You made your usual tour of the stalls that displayed clothes, jewellery, old records and crockery. You stopped at a stall selling antiques. The goods on display were not necessarily the property of the stallholder, who apparently specialised in watches and clocks and went to hunt down his spoils in towns far and near. That was his trade, and also his passion. That’s what the man said, and it gave you the impression that there existed something like a ‘clock cult’ that brought together people of different backgrounds, something almost magical or religious. The man was an expert in watches and clocks. What he said amazed you, especially when he talked about the inner workings – the cogs, springs, hands, cases, faces, gearing, and the tiny batteries that make that faint ticking in a watch strapped unobtrusively to one’s wrist or a clock hanging on the wall. A hive of activity, all coordinated, toiling away with stubborn mechanical persistence.

The time that you need passes in a blink of an eye, whereas you have more than you need of time that doesn’t matter to you.

 

The slow time of waiting, and the fleeting time of happiness.
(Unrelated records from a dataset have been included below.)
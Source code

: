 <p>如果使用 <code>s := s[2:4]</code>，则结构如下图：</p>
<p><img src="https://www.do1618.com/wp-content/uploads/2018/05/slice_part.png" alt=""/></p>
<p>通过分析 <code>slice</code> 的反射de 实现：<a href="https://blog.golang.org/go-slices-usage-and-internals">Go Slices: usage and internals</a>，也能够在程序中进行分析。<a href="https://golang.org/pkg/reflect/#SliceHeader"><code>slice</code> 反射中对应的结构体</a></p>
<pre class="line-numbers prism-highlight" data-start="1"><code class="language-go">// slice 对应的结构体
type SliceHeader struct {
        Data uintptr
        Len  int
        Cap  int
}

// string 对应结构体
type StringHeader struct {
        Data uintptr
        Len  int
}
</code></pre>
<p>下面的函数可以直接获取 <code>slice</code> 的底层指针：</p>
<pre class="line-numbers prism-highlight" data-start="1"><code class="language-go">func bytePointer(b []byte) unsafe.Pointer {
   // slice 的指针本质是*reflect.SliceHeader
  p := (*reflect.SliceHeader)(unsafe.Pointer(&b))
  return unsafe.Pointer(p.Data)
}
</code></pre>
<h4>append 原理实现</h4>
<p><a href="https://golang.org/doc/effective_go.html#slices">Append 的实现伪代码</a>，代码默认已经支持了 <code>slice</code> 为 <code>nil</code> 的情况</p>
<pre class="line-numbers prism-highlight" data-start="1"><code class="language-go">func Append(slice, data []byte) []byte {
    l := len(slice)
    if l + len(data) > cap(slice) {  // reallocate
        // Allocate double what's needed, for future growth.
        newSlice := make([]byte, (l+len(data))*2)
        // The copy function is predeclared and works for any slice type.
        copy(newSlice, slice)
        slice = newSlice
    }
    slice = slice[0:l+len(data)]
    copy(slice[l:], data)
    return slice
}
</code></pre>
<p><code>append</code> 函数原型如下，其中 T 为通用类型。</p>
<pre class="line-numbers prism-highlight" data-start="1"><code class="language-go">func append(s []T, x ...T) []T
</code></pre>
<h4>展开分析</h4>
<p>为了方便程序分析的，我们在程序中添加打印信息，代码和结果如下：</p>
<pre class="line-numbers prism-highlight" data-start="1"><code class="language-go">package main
A time of stone, chalk and coughing, a time of air and drizzle.

 

Hundreds of microscopic metal parts intermeshing. Turning. Dovetailing. Overlapping. Working away tirelessly and thanklessly, under the enamel face. The man could have gone on talking for ever if you hadn’t interrupted him by suddenly turning your attention to something else. Among the finds that he had placed in a glass cabinet, locked to protect them from the dirt or from theft, you caught sight of a circular watch with a large white face and a faded gold case. Your heart pounded. You asked the man to show you the watch. He halted his rhapsody on the inner workings of watches, of time and ticking, opened the glass cabinet like someone approaching an altar or going into Ali Baba’s cave, and handed the watch to you. You began to inspect it: the large dial, the big Roman numerals engraved by hand, the long golden hands, the antiquated brown leather strap, the back stamped with the name of the manufacturer and where it was made. The hands had stopped at five to five. It had been a long while since you lost your old wind-up watch, but when you turned this watch over in your hands, it took you back to that hot summer evening when you left it on a table in that hotel lobby, surrounded by people none of whose faces you remember any longer. You told the man you wanted to buy the watch. It was expensive but you didn’t bargain as you usually do in such markets, and when he saw you examining the time that the watch showed he warned you that it didn’t work. He told you the company that made it no longer existed and that spare parts were probably not readily available, but he knew an old watchmaker who could repair it. The old watch-hunter winked at you and said, ‘There you are. It’s not every day you come across such a special watch!’

You put the watch on your left wrist as if it were a powerful talisman. When you went back home, your wife noticed it on your wrist. She knew you had once lost a watch and regretted it. You tried to hide your excitement. You didn’t want to speak. You just told her that all old watches are alike and closed the subject. You knew she was starting to probe into your past, maybe because you spoke about it more and more as though it were a lost paradise. At that moment you wanted to be alone with the watch. You went to the bathroom. You closed the door. Inside you there was a mumbling that no one but you could hear. You wound up the watch but it didn’t work. On your wrist it was more like a beautiful piece of jewellery than an instrument for telling the time, and you weren’t interested in following the hands of time as they crept with frightening regularity across the world and across the bodies of humankind. You remembered that when you had lost your watch that hot summer evening the time was about five o’clock.